● **AIM OF THE TASK**: In the data below, find each line containing the string "файлов" and return it.

● **DATA FOR ANALYSIS**:
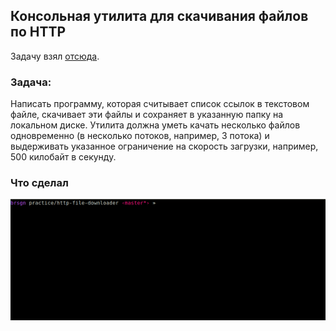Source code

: ## Консольная утилита для скачивания файлов по HTTP

Задачу взял [отсюда](https://habr.com/ru/post/440436/#final_exercises). 

### Задача:

Написать программу, которая считывает список ссылок в текстовом файле, скачивает эти файлы и сохраняет в указанную папку на локальном диске. Утилита должна уметь качать несколько файлов одновременно (в несколько потоков, например, 3 потока) и выдерживать указанное ограничение на скорость загрузки, например, 500 килобайт в секунду.

### Что сделал

![](example.gif)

● **WORKED SOLUTION**:
: ## Консольная утилита для скачивания файлов по HTTP
Написать программу, которая считывает список ссылок в текстовом файле, скачивает эти файлы и сохраняет в указанную папку на локальном диске. Утилита должна уметь качать несколько файлов одновременно (в несколько потоков, например, 3 потока) и выдерживать указанное ограничение на скорость загрузки, например, 500 килобайт в секунду.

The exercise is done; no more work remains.